_EXERCISE MATERIAL_:
══════

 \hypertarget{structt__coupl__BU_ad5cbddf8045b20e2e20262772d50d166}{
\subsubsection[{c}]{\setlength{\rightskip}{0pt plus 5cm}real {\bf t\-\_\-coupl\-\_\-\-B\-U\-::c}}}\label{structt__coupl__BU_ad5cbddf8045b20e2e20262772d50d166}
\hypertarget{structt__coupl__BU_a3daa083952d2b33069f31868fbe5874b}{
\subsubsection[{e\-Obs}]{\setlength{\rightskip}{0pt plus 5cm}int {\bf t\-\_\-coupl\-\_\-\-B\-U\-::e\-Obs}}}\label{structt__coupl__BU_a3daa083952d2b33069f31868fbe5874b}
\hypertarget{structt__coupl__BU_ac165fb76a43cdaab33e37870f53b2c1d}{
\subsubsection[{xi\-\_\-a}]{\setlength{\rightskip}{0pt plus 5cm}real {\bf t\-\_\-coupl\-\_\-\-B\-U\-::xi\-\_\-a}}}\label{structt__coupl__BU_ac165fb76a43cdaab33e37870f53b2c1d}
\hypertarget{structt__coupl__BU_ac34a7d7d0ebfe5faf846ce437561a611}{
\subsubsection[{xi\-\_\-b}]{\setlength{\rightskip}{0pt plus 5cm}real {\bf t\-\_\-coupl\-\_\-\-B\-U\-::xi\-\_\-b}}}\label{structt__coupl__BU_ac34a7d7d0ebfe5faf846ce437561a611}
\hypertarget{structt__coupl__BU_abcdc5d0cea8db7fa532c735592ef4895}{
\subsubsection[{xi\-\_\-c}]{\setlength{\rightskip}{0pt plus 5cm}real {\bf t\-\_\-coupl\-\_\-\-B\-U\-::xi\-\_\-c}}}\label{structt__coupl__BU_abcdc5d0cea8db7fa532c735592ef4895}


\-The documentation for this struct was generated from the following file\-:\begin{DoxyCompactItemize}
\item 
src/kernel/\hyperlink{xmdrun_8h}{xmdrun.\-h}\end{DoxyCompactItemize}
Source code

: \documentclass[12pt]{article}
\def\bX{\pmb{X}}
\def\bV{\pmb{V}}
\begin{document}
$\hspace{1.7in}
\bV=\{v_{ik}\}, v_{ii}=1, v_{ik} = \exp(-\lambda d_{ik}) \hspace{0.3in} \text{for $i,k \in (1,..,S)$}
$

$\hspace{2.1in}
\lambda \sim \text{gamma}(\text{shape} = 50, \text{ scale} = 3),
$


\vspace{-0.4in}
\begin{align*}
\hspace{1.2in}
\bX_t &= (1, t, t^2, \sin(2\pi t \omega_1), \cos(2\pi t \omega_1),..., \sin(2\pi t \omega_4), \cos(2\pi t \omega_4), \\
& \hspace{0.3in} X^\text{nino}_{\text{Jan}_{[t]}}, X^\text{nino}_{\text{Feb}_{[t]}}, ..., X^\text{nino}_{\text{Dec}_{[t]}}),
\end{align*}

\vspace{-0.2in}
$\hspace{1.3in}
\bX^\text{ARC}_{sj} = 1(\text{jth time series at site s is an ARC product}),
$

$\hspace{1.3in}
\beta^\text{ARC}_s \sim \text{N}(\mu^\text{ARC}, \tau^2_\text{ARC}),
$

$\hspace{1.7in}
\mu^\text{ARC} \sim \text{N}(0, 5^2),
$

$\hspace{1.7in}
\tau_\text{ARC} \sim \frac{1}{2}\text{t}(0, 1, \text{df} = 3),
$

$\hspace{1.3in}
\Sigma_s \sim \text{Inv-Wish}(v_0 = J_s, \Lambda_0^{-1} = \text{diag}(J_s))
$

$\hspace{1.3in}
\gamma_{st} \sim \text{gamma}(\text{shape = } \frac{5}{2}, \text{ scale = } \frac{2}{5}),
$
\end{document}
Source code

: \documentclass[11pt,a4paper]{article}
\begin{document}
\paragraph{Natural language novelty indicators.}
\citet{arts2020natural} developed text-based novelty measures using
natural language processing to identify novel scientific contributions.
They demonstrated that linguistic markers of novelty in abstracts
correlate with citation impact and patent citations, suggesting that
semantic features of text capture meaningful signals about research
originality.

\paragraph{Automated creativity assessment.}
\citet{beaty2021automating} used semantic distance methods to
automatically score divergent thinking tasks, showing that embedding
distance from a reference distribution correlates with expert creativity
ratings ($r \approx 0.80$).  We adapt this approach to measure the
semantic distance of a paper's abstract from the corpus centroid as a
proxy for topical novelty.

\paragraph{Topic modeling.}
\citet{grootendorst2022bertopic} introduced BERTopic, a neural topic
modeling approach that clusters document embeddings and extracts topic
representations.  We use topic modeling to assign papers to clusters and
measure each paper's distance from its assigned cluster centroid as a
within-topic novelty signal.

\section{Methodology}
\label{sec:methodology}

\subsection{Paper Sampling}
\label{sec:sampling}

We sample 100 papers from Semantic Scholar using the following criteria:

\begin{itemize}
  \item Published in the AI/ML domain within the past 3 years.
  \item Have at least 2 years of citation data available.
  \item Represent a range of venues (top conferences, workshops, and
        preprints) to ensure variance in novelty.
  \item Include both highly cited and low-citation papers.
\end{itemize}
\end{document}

══════

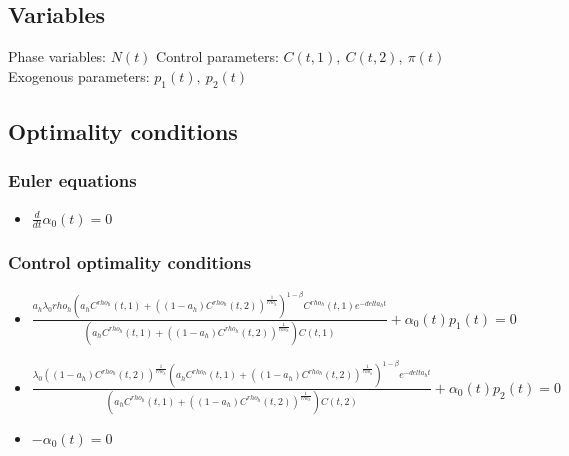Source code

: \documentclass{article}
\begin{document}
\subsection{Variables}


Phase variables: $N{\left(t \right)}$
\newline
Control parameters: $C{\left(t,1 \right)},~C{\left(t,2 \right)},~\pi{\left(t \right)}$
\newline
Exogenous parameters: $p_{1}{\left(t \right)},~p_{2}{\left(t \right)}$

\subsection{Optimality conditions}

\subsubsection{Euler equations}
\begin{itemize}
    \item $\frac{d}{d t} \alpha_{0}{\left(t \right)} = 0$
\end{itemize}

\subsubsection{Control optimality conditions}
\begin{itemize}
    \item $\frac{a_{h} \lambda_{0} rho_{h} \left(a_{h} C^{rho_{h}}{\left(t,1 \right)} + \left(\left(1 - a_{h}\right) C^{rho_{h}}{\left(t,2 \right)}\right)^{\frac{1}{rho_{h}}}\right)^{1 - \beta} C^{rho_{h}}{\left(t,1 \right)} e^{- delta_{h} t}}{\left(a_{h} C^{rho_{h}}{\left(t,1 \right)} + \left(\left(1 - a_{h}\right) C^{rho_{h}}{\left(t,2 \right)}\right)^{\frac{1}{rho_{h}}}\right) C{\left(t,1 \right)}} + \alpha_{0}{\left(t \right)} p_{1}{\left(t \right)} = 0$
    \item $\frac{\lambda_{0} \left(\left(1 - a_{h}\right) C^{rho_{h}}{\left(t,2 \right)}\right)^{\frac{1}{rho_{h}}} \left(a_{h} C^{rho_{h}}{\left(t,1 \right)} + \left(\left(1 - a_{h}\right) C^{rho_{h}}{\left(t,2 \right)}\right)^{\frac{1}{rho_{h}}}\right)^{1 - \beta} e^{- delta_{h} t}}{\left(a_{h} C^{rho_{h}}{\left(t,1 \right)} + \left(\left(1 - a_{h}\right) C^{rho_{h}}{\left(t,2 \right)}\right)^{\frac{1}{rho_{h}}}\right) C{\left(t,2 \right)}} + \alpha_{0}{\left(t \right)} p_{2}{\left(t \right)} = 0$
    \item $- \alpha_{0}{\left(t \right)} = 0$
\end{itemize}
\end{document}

══════

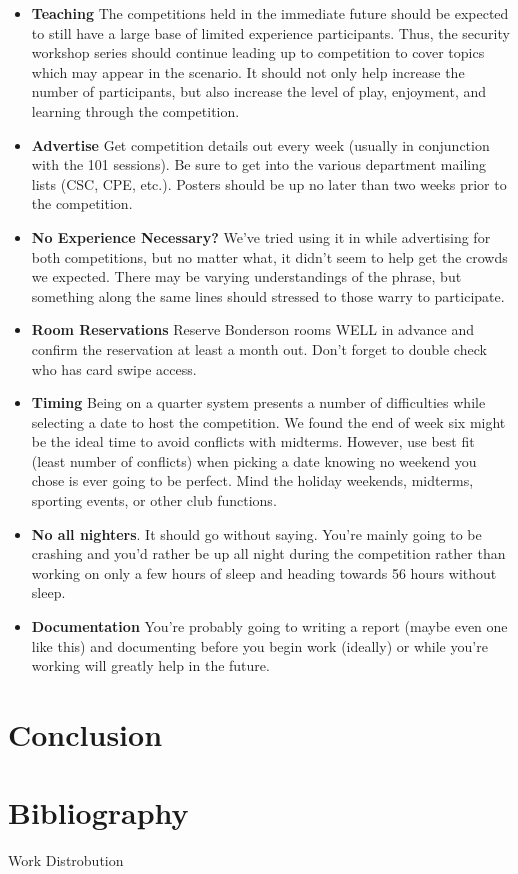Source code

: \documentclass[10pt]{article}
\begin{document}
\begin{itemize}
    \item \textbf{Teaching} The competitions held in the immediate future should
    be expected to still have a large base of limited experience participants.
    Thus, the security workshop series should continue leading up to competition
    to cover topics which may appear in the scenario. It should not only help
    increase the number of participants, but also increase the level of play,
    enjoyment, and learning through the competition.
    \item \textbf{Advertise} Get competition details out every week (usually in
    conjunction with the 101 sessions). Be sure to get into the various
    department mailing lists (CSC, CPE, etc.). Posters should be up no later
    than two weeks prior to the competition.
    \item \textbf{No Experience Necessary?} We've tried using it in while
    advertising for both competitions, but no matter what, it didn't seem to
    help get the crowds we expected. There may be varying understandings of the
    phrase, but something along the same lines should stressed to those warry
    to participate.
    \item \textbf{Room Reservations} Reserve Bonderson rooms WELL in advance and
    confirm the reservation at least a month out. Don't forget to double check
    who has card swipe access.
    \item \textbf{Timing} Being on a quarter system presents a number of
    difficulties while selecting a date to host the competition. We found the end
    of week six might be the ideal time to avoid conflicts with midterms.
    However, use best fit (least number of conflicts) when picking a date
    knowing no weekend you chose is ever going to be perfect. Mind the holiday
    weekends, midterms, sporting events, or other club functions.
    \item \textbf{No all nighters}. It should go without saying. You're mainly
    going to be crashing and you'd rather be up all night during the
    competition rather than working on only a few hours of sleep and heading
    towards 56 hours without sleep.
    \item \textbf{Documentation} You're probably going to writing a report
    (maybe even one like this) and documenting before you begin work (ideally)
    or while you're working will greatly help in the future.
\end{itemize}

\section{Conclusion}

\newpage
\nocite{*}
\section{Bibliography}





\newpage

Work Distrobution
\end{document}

══════

_EXERCISE DIRECTIONS_:
With the line holding "modeling approach that" as the first and the line holding "past 3 years." as the last, set down that range of the entries above exactly, and nothing else.

_ANSWER BOX_:
modeling approach that clusters document embeddings and extracts topic
representations.  We use topic modeling to assign papers to clusters and
measure each paper's distance from its assigned cluster centroid as a
within-topic novelty signal.

\section{Methodology}
\label{sec:methodology}

\subsection{Paper Sampling}
\label{sec:sampling}

We sample 100 papers from Semantic Scholar using the following criteria:

\begin{itemize}
  \item Published in the AI/ML domain within the past 3 years.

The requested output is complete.